Schliep Alexander, Costa Ivan G, Steinhoff Christine, Schönhuth Alexander
Max Planck Institute for Molecular Genetics, Berlin, Germany.
IEEE/ACM Trans Comput Biol Bioinform. 2005 Jul-Sep;2(3):179-93. doi: 10.1109/TCBB.2005.31.
Measuring gene expression over time can provide important insights into basic cellular processes. Identifying groups of genes with similar expression time-courses is a crucial first step in the analysis.

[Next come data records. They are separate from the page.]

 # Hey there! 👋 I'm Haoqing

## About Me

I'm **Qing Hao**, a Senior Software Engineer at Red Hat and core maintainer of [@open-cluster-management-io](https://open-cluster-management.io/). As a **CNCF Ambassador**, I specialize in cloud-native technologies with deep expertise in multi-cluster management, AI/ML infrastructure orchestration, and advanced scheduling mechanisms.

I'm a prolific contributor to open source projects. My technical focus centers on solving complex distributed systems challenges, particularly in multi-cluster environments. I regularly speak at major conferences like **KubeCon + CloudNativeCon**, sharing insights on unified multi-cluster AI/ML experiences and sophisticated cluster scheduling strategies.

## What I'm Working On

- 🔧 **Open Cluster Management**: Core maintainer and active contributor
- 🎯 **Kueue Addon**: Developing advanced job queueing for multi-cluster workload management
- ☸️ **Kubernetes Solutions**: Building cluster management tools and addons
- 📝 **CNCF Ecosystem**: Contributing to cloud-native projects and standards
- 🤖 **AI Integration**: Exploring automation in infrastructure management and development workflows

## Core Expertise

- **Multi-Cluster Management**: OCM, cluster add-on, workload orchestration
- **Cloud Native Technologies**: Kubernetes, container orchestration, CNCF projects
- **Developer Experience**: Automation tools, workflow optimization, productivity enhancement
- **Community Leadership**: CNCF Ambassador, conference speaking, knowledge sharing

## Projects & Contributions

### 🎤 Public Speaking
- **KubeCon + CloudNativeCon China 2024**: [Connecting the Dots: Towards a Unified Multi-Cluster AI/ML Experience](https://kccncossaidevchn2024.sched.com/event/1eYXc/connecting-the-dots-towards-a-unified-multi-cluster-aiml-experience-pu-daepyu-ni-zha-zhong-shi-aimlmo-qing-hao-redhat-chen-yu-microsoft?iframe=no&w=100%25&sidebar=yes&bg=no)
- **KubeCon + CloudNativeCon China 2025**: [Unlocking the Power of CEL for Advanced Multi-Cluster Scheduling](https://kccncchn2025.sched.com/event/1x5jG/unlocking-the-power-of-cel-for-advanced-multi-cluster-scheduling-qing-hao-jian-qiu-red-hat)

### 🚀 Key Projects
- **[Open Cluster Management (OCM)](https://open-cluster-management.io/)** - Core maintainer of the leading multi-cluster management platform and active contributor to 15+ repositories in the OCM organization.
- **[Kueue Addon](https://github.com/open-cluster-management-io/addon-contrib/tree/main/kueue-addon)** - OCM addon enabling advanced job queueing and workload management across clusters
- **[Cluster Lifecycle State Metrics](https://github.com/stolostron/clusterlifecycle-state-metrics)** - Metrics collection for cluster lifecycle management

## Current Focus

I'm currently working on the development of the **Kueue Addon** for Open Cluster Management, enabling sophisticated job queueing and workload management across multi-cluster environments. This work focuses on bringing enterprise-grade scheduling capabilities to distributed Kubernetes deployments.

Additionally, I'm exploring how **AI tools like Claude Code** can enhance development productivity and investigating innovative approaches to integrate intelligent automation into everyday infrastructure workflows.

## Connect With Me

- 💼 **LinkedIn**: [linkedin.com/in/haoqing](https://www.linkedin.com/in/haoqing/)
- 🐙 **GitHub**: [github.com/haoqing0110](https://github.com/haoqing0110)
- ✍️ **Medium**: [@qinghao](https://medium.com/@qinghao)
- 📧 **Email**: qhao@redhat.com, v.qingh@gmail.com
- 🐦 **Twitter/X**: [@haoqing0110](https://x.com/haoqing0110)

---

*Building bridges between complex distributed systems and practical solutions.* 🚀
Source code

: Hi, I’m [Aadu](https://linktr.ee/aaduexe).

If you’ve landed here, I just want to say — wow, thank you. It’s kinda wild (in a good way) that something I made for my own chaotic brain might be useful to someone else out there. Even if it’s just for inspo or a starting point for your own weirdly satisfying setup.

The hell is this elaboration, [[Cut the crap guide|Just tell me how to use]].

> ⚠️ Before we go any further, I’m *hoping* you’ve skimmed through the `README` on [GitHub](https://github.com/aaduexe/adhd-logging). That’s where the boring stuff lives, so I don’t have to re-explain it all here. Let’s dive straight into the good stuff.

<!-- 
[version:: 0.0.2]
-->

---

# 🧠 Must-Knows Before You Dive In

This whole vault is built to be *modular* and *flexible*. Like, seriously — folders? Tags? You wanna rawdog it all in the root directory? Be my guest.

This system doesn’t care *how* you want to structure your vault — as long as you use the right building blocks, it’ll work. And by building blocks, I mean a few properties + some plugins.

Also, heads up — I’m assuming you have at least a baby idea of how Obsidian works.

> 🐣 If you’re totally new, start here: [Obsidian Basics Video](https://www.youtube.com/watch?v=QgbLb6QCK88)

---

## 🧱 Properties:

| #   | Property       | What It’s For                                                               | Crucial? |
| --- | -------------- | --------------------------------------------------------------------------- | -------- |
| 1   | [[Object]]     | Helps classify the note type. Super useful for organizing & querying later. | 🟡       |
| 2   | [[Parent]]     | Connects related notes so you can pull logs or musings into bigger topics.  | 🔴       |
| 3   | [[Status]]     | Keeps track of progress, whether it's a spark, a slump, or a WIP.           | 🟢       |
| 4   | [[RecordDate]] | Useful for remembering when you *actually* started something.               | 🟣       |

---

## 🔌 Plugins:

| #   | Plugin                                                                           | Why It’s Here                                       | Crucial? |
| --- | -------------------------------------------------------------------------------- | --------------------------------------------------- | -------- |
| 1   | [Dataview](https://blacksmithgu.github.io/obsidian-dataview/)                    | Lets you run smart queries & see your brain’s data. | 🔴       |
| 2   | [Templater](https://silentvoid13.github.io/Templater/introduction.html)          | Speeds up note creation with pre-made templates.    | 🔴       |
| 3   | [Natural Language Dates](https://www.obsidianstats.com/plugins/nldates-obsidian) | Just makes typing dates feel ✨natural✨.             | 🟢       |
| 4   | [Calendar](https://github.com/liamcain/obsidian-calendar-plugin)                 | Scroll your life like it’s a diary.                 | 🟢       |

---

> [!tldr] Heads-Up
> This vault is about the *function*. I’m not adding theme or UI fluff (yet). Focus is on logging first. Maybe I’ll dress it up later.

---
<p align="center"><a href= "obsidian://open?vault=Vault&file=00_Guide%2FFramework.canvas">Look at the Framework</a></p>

As biologically relevant groups frequently overlap, due to genes having several distinct roles in those cellular processes, this is a difficult problem for classical clustering methods. We use a mixture model to circumvent this principal problem, with hidden Markov models (HMMs) as effective and flexible components. We show that the ensuing estimation problem can be addressed with additional labeled data-partially supervised learning of mixtures-through a modification of the Expectation-Maximization (EM) algorithm. Good starting points for the mixture estimation are obtained through a modification to Bayesian model merging, which allows us to learn a collection of initial HMMs. We infer groups from mixtures with a simple information-theoretic decoding heuristic, which quantifies the level of ambiguity in group assignment. The effectiveness is shown with high-quality annotation data. As the HMMs we propose capture asynchronous behavior by design, the groups we find are also asynchronous. Synchronous subgroups are obtained from a novel algorithm based on Viterbi paths. We show the suitability of our HMM mixture approach on biological and simulated data and through the favorable comparison with previous approaches. A software implementing the method is freely available under the GPL from http://ghmm.org/gql.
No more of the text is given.